### Supplied material
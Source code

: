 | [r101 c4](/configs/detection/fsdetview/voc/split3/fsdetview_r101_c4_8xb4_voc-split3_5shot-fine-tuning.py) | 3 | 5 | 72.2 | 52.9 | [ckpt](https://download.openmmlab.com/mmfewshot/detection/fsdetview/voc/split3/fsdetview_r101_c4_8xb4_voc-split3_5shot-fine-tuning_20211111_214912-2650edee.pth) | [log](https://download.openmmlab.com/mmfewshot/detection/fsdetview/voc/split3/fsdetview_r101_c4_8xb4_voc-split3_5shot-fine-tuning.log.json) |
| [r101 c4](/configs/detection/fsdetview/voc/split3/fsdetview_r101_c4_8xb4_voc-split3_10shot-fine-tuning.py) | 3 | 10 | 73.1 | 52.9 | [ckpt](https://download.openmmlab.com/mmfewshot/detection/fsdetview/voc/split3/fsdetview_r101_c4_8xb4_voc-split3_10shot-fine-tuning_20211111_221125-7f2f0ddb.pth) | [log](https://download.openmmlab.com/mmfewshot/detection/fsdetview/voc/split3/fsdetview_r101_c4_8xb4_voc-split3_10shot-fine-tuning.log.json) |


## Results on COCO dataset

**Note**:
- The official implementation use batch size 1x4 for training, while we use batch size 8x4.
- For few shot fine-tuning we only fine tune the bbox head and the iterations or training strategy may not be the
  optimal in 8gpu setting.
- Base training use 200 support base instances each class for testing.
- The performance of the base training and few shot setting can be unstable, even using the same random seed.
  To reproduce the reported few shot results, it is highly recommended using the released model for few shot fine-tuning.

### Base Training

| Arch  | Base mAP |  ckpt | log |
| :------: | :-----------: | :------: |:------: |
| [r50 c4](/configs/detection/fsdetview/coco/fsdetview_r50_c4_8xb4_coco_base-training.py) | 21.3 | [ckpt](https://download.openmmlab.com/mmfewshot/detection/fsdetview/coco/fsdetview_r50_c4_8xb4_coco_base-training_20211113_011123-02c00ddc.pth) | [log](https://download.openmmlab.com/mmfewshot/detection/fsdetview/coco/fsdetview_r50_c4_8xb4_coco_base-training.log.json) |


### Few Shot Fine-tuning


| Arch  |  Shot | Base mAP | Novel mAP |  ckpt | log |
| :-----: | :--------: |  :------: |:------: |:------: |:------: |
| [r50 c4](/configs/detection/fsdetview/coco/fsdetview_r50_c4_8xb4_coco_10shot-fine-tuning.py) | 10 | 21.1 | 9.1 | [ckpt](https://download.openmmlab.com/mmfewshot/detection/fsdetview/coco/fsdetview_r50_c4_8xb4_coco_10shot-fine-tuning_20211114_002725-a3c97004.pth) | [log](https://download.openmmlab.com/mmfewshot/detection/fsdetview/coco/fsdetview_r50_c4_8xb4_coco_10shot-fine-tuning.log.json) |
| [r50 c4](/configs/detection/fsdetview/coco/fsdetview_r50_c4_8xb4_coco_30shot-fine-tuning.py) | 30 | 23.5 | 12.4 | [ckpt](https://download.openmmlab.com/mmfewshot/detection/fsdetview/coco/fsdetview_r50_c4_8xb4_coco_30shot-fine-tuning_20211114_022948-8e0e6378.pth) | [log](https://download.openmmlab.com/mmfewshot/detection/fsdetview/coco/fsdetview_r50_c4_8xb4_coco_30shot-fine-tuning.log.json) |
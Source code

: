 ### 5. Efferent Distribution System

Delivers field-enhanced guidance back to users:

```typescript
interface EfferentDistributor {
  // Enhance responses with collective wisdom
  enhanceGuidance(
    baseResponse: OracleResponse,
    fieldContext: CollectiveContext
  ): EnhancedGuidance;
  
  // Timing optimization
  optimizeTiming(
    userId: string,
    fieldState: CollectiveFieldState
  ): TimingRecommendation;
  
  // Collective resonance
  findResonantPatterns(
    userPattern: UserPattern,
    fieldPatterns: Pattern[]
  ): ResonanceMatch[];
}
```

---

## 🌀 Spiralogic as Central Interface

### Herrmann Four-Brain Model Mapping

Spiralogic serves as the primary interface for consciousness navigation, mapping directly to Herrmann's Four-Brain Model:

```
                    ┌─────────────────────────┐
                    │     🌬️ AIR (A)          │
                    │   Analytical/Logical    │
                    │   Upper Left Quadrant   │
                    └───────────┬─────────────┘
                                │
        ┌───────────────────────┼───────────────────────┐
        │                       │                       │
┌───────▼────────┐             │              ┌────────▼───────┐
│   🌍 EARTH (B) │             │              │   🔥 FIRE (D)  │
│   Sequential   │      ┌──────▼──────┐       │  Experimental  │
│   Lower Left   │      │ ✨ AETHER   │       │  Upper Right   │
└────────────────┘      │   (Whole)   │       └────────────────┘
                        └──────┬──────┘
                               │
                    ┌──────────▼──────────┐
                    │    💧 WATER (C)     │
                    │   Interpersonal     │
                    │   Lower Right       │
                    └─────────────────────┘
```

### What is required
Copy every line of the listing containing the string "Upper".

### The completed task
                    │   Upper Left Quadrant   │
│   Lower Left   │      │ ✨ AETHER   │       │  Upper Right   │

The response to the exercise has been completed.